It is undisputed that under this rule, leave of court may be
sought when a party has determined that it must amend its
answer when more than 20 days have elapsed since the original
answer was served. In the within action, such leave is
necessary since Robson served and filed its original answer on
September 24, 1990. Furthermore, while motions to amend the
answer are committed to the discretion of the court, leave is
to be freely given when justice so requires. Poloron Products,
Inc. v. Lybrand Ross Bros. & Montgomery, 72 F.R.D. 556
(S.D.N.Y. 1976). A defendant would not be prohibited from
adding an affirmative defense about which it had knowledge as
long as the addition does not prejudice the opposing party.
Ragin v. Harry Macklowe Real Estate Co., 126 F.R.D. 475, 478
(S.D.N.Y. 1989).
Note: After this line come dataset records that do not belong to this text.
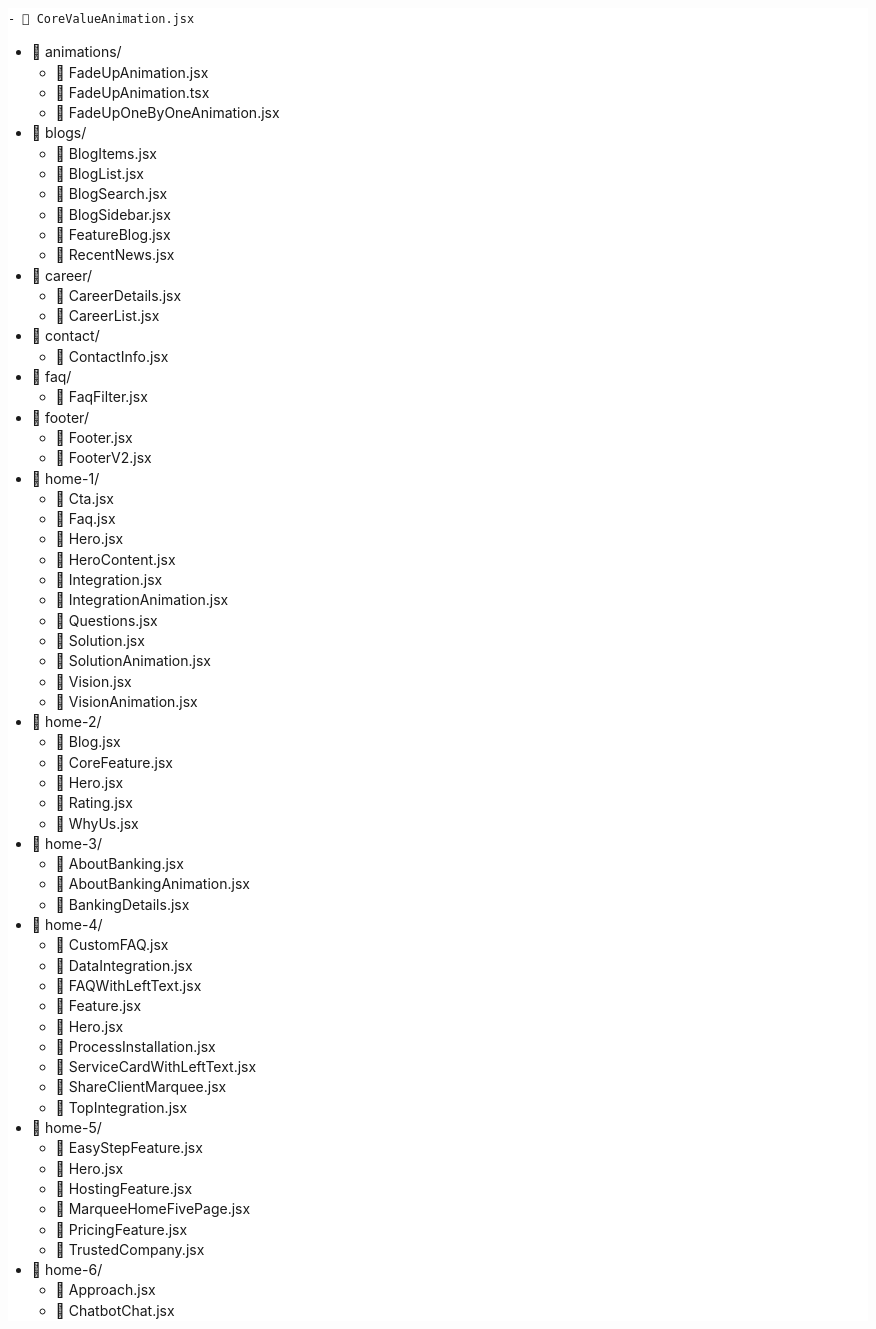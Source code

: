     - 📄 CoreValueAnimation.jsx
  - 📁 animations/
    - 📄 FadeUpAnimation.jsx
    - 📄 FadeUpAnimation.tsx
    - 📄 FadeUpOneByOneAnimation.jsx
  - 📁 blogs/
    - 📄 BlogItems.jsx
    - 📄 BlogList.jsx
    - 📄 BlogSearch.jsx
    - 📄 BlogSidebar.jsx
    - 📄 FeatureBlog.jsx
    - 📄 RecentNews.jsx
  - 📁 career/
    - 📄 CareerDetails.jsx
    - 📄 CareerList.jsx
  - 📁 contact/
    - 📄 ContactInfo.jsx
  - 📁 faq/
    - 📄 FaqFilter.jsx
  - 📁 footer/
    - 📄 Footer.jsx
    - 📄 FooterV2.jsx
  - 📁 home-1/
    - 📄 Cta.jsx
    - 📄 Faq.jsx
    - 📄 Hero.jsx
    - 📄 HeroContent.jsx
    - 📄 Integration.jsx
    - 📄 IntegrationAnimation.jsx
    - 📄 Questions.jsx
    - 📄 Solution.jsx
    - 📄 SolutionAnimation.jsx
    - 📄 Vision.jsx
    - 📄 VisionAnimation.jsx
  - 📁 home-2/
    - 📄 Blog.jsx
    - 📄 CoreFeature.jsx
    - 📄 Hero.jsx
    - 📄 Rating.jsx
    - 📄 WhyUs.jsx
  - 📁 home-3/
    - 📄 AboutBanking.jsx
    - 📄 AboutBankingAnimation.jsx
    - 📄 BankingDetails.jsx
  - 📁 home-4/
    - 📄 CustomFAQ.jsx
    - 📄 DataIntegration.jsx
    - 📄 FAQWithLeftText.jsx
    - 📄 Feature.jsx
    - 📄 Hero.jsx
    - 📄 ProcessInstallation.jsx
    - 📄 ServiceCardWithLeftText.jsx
    - 📄 ShareClientMarquee.jsx
    - 📄 TopIntegration.jsx
  - 📁 home-5/
    - 📄 EasyStepFeature.jsx
    - 📄 Hero.jsx
    - 📄 HostingFeature.jsx
    - 📄 MarqueeHomeFivePage.jsx
    - 📄 PricingFeature.jsx
    - 📄 TrustedCompany.jsx
  - 📁 home-6/
    - 📄 Approach.jsx
    - 📄 ChatbotChat.jsx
Moreover, "amendments seeking to insert or
correct matters about which parties should have known but did
not know are plainly within the scope of Rule 15(a)." Hanlin v.
Mitchelson, 794 F.2d 834 (2d Cir. 1986).
In this case, Robson contends that it is entitled to amend
its answer to include an affirmative defense of statute of
limitations, almost four years after service of the original
complaint and after resolving two previous motions to dismiss,
because of a recent decision in the Second Circuit that might
affect the viability of the federal claims at bar. I agree. New
law which creates the potential to affect jurisdiction over a
matter at hand provides adequate justification to allow an
answer to be amended.
A uniform statute of limitations period for federal claims
arising under § 10(b) of the 1934 Act has recently been set at
one-to-three years. Ceres Partners v. Gel Assoc., 918 F.2d 349
(2d Cir. 1990). "This `one year/three year' formulation bars
any suit filed more than one year after discovery of the fraud
or more than three years after the violation." Welch v. Cadre
Capital, 923 F.2d 989 (2d Cir. 1991). Prior to Ceres, there was
no uniform statute of limitations for federal securities fraud
litigation and district courts were constrained to borrow an
appropriate statute of limitations period. "Hence, the federal
court could be required to borrow whatever period one state
court would conclude a sister state's court might apply in a
case over which neither has any jurisdiction." Ceres Partners
v. Gel Assoc., 918 F.2d at 354. Thus, the longstanding practice
of borrowing the most analogous state statute of limitations
for claims founded on the 1934 Act § 10(b), and Rule 10b-5
promulgated thereunder, was essentially replaced. Welch v.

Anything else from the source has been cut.